Friday, 15 November 2013

Typhoon Haiyan: WHO warns mass burial of storm victims violate human rights

The embattled Philippine government is in a no-win situation in the aftermath of super typhoon Haiyan (Yolanda).

One such quandary is the rising number of deaths requiring mass burial of decomposing and unrecognisable corpses.

On Thursday, the first mass burial was held in Tacloban City where the bodies were buried in a 2-metre deep grave the size of an Olympic pool.

However, on the same day, the World Health Organisation (WHO) warned the Philippine Department of Health that mass burials without proper identification could violate human rights. WHO cited its Management of Dead Bodies in Disaster Situations manual which states, "Burial of bodies in common graves or the use of mass cremation is unnecessary and a violation of the human rights of the surviving family members."

Besides breaching human rights, the practice could also violate religious and cultural beliefs, particularly among indigenous communities that still observe ancestral rites in burying their dead.

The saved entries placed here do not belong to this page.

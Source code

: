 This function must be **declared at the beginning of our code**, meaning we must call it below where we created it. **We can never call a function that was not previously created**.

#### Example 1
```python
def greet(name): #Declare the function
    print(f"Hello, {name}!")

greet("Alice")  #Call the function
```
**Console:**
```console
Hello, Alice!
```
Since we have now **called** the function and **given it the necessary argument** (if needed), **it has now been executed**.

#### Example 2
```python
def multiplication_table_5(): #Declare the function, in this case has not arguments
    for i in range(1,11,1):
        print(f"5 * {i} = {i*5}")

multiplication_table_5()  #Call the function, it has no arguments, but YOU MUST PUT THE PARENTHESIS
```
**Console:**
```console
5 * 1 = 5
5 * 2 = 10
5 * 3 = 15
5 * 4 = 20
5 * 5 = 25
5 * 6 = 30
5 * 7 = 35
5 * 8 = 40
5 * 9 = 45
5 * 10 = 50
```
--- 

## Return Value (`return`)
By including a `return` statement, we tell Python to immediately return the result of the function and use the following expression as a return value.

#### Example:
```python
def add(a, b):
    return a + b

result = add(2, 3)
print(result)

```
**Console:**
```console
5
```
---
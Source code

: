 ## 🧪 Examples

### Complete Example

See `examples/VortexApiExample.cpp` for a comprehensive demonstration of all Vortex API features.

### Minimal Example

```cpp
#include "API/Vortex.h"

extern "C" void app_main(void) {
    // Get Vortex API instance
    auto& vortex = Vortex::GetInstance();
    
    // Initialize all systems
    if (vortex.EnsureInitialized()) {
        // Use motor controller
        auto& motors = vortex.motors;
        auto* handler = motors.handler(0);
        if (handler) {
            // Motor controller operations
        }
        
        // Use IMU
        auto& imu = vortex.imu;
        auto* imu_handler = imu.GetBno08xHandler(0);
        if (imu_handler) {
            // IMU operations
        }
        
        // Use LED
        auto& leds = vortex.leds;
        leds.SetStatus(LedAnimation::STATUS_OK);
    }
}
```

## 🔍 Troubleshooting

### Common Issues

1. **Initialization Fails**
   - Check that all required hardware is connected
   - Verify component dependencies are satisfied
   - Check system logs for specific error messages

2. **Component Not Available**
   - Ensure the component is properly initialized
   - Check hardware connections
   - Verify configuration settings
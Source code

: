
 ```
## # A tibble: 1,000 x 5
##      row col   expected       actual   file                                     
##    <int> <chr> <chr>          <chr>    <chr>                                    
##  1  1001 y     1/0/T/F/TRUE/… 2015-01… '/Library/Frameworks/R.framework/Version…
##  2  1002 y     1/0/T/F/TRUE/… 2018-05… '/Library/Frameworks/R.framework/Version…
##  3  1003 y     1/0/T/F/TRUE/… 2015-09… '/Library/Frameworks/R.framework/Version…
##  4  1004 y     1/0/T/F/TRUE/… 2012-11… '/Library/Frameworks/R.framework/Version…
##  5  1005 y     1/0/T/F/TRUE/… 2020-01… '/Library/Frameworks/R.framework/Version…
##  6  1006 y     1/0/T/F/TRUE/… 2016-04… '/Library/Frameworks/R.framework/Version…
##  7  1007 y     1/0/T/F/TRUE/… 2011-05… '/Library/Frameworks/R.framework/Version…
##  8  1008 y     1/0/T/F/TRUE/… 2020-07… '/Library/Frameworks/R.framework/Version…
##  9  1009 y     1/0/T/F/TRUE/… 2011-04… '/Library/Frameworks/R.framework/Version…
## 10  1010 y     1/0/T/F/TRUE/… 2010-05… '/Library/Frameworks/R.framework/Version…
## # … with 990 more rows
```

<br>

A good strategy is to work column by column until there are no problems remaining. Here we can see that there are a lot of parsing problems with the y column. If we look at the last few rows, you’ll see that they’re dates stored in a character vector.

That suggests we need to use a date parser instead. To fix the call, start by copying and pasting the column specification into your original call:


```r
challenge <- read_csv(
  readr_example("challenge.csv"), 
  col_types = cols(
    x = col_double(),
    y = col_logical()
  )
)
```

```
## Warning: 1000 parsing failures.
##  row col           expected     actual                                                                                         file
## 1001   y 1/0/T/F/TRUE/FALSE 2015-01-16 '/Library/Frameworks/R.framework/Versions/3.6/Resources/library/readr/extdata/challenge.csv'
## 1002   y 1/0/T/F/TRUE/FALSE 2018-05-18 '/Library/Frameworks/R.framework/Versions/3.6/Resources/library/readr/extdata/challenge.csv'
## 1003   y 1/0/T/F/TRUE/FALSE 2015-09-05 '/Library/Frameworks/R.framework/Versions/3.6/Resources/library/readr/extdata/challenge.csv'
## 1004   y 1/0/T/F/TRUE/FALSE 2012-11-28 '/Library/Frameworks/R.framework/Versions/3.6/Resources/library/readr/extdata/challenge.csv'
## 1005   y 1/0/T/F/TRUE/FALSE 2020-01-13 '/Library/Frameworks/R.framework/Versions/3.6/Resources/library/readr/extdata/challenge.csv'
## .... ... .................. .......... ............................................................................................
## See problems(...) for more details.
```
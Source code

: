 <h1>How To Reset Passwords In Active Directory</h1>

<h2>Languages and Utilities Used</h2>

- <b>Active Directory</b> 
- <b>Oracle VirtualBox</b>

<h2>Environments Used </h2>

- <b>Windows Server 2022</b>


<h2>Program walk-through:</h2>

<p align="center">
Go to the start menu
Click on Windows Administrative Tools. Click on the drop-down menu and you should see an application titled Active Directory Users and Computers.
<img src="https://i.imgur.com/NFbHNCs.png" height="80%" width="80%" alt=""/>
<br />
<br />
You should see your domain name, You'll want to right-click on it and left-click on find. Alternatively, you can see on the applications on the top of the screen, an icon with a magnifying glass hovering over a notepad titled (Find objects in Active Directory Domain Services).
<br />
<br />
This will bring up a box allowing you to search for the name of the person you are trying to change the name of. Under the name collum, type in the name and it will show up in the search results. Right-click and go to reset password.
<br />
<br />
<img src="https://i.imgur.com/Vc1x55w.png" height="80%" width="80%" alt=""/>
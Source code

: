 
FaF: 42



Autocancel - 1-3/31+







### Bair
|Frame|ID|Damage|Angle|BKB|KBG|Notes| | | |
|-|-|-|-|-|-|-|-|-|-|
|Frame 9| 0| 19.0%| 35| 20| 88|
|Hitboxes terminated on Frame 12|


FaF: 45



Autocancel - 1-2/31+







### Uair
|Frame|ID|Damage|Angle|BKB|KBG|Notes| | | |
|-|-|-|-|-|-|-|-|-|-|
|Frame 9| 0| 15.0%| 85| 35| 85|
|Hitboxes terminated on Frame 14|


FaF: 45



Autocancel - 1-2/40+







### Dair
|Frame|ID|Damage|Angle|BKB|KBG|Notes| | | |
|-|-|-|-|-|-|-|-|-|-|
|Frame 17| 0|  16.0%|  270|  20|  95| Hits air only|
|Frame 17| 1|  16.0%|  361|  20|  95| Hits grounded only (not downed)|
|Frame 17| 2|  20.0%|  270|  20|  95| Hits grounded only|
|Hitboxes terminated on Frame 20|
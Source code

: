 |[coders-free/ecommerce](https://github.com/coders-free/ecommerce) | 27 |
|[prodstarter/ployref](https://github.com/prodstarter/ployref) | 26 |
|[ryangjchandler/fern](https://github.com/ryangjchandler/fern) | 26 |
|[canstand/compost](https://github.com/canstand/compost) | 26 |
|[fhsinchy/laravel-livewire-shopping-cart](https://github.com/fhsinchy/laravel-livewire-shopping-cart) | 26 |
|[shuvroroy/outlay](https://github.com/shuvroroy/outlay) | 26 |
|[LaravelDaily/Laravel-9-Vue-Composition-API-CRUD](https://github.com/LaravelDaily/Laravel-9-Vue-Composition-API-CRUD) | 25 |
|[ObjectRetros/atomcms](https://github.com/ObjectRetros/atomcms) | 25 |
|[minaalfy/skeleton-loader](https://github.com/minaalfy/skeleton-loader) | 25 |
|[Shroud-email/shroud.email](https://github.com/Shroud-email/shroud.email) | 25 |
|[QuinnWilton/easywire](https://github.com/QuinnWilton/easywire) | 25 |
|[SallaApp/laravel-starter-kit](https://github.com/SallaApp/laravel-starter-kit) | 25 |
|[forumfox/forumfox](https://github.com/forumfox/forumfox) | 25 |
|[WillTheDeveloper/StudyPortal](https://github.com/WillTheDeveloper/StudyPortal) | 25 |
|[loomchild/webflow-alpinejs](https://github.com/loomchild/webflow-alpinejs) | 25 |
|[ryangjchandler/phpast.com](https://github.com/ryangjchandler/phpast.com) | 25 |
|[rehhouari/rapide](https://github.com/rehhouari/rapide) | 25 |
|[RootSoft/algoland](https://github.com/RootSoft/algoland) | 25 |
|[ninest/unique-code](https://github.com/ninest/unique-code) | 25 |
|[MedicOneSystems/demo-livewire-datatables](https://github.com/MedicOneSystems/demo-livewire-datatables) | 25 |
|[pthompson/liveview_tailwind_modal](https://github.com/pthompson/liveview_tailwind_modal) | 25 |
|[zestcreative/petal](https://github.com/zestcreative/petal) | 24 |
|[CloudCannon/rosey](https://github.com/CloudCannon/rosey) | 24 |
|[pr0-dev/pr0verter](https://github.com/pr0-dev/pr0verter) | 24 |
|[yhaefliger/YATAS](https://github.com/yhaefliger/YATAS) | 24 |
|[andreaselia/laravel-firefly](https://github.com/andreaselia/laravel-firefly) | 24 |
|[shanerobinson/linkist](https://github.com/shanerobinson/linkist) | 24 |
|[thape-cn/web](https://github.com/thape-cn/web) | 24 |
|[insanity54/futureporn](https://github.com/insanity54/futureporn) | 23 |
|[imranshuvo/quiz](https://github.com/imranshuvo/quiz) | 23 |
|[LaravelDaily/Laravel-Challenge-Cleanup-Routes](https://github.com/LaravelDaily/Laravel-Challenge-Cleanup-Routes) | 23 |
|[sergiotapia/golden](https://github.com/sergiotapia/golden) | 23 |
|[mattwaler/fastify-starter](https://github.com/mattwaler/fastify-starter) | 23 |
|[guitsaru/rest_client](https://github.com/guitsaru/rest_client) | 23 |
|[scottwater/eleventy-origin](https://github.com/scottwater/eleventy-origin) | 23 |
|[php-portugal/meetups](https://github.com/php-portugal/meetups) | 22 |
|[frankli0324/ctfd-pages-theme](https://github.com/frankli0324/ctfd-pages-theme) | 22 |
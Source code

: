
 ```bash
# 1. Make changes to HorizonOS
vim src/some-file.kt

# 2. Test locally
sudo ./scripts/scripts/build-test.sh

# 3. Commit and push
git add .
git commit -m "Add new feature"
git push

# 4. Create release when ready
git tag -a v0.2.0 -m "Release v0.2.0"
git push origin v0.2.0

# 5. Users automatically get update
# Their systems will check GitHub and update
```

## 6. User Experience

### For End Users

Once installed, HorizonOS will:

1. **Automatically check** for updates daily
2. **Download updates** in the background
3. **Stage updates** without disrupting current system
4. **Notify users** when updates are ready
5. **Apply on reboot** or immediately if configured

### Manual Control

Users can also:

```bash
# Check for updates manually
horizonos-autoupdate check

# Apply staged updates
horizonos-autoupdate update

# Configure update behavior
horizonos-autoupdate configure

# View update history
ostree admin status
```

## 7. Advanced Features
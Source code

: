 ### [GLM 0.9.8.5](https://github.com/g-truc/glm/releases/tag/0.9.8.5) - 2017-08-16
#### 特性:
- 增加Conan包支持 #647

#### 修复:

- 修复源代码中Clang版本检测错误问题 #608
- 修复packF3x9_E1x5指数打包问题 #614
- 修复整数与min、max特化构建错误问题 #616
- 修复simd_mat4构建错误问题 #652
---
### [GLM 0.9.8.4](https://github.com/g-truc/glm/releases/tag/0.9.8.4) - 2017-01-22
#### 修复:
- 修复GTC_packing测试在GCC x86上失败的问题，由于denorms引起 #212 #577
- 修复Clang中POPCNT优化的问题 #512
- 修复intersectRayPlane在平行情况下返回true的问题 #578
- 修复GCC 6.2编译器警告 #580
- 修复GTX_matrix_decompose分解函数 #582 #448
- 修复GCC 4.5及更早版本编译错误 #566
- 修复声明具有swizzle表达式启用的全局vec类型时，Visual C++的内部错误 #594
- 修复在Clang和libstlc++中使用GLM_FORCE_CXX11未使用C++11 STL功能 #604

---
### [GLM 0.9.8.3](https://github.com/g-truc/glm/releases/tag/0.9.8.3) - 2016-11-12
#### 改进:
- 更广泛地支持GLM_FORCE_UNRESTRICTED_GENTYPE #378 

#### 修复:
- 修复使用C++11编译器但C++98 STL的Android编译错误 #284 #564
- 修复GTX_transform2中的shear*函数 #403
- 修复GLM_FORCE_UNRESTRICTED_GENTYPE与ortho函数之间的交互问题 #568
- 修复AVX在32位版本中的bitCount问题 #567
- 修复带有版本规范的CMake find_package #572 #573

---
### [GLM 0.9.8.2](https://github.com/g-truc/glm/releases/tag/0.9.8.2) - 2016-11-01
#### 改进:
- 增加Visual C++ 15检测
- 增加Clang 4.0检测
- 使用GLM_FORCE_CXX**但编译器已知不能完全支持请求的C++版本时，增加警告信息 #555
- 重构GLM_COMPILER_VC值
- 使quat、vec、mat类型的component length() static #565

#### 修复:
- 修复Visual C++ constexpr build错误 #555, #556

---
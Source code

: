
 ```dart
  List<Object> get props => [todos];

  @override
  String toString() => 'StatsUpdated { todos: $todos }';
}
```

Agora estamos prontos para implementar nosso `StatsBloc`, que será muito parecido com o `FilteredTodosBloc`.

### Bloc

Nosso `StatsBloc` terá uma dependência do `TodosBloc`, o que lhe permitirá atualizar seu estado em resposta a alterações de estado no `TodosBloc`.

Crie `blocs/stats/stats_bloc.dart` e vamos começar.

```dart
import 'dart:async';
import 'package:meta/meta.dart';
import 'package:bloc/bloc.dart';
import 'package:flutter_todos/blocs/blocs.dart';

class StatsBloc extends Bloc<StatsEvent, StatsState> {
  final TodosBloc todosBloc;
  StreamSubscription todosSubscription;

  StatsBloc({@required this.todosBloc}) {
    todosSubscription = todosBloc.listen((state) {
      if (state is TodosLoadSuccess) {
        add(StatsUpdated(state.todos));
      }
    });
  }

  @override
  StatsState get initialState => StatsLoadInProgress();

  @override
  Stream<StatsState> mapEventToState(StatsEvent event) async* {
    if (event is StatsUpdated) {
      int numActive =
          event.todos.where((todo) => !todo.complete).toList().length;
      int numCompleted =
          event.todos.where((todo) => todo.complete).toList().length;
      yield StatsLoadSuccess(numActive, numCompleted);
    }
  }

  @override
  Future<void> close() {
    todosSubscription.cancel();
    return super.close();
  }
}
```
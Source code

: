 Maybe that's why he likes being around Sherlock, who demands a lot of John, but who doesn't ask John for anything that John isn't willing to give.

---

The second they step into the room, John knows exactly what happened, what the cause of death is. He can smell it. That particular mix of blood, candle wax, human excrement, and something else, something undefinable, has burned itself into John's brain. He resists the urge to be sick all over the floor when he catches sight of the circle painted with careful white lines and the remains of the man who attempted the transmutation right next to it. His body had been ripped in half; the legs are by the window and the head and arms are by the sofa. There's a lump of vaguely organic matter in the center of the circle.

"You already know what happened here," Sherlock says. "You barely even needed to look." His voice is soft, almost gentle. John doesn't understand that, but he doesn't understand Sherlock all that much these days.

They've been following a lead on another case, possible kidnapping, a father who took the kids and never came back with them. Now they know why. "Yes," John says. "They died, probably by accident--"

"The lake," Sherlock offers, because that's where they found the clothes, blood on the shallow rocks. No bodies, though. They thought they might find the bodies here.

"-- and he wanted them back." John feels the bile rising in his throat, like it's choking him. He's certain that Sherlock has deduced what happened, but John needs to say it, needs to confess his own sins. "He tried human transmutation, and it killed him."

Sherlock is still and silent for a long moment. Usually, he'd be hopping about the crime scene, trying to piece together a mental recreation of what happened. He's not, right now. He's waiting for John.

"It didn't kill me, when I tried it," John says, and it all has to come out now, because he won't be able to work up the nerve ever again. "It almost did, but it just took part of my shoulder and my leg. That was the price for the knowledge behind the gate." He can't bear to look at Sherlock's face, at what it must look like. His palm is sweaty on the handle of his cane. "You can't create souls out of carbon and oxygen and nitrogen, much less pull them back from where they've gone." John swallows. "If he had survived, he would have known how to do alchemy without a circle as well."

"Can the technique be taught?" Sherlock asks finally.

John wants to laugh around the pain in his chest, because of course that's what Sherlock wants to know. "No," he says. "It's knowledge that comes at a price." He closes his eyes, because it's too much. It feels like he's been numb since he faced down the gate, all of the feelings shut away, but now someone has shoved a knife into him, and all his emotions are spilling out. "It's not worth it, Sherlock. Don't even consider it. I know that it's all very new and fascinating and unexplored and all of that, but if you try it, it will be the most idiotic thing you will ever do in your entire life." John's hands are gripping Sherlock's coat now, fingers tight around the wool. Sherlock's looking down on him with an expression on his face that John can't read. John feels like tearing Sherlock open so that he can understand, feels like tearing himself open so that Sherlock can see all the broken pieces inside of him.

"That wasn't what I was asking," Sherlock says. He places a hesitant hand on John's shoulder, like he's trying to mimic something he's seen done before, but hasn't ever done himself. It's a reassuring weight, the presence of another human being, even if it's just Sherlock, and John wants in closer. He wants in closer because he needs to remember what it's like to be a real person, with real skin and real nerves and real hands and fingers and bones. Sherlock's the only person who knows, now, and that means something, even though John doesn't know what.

WHO emphasised that the threat of infection from exposed dead bodies is limited, contrary to popular belief.

However, the government is also under pressure from residents who complain of the foul odour coming from the corpses. GMA News reported that some communities in Palo, Leyte, placed messages and signs asking for authorities to remove the bodies out of fear it would cause outbreak of diseases.

Palo also held a mass burial of about 150 corpses.

For the Tacloban mass burial, to help identify the corpses, the National Bureau of Investigation removed a part of the femur from each body. Technicians then will extract DNA from each bit of bone, said Joseph David, the crime photographer of the agency.